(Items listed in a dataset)
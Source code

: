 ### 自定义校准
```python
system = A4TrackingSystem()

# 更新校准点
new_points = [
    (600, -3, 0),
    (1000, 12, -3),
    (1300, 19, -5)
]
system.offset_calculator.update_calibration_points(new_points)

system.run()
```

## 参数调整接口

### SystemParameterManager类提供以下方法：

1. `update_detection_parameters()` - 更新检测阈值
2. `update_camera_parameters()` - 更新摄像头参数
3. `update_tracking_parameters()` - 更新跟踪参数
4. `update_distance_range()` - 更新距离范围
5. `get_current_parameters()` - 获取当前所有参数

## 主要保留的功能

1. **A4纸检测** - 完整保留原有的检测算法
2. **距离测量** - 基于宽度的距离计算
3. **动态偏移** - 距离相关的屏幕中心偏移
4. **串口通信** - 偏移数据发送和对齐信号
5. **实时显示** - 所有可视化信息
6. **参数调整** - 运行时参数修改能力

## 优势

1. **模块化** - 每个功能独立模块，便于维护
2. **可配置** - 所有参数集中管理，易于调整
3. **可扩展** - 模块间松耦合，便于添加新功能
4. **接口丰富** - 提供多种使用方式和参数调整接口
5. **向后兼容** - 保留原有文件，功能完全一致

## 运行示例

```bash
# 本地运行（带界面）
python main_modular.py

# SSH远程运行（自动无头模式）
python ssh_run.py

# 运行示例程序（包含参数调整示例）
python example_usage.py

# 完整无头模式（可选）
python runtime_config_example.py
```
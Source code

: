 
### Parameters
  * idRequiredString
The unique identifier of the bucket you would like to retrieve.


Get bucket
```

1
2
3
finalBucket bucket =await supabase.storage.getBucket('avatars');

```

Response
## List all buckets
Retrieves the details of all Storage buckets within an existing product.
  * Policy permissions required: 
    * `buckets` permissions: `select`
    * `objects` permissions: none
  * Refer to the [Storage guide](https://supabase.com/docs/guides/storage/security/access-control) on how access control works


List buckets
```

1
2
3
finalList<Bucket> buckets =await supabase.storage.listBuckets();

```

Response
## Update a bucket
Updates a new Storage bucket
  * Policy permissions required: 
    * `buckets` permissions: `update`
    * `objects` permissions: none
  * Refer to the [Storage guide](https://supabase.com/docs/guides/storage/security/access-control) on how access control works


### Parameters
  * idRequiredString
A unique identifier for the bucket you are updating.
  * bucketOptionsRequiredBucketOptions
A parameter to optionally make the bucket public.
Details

• **Your goal**:
Check each line of the records for the string "supabase" and copy those that have it.

• **Result for this task**:
finalBucket bucket =await supabase.storage.getBucket('avatars');
  * Refer to the [Storage guide](https://supabase.com/docs/guides/storage/security/access-control) on how access control works
finalList<Bucket> buckets =await supabase.storage.listBuckets();
  * Refer to the [Storage guide](https://supabase.com/docs/guides/storage/security/access-control) on how access control works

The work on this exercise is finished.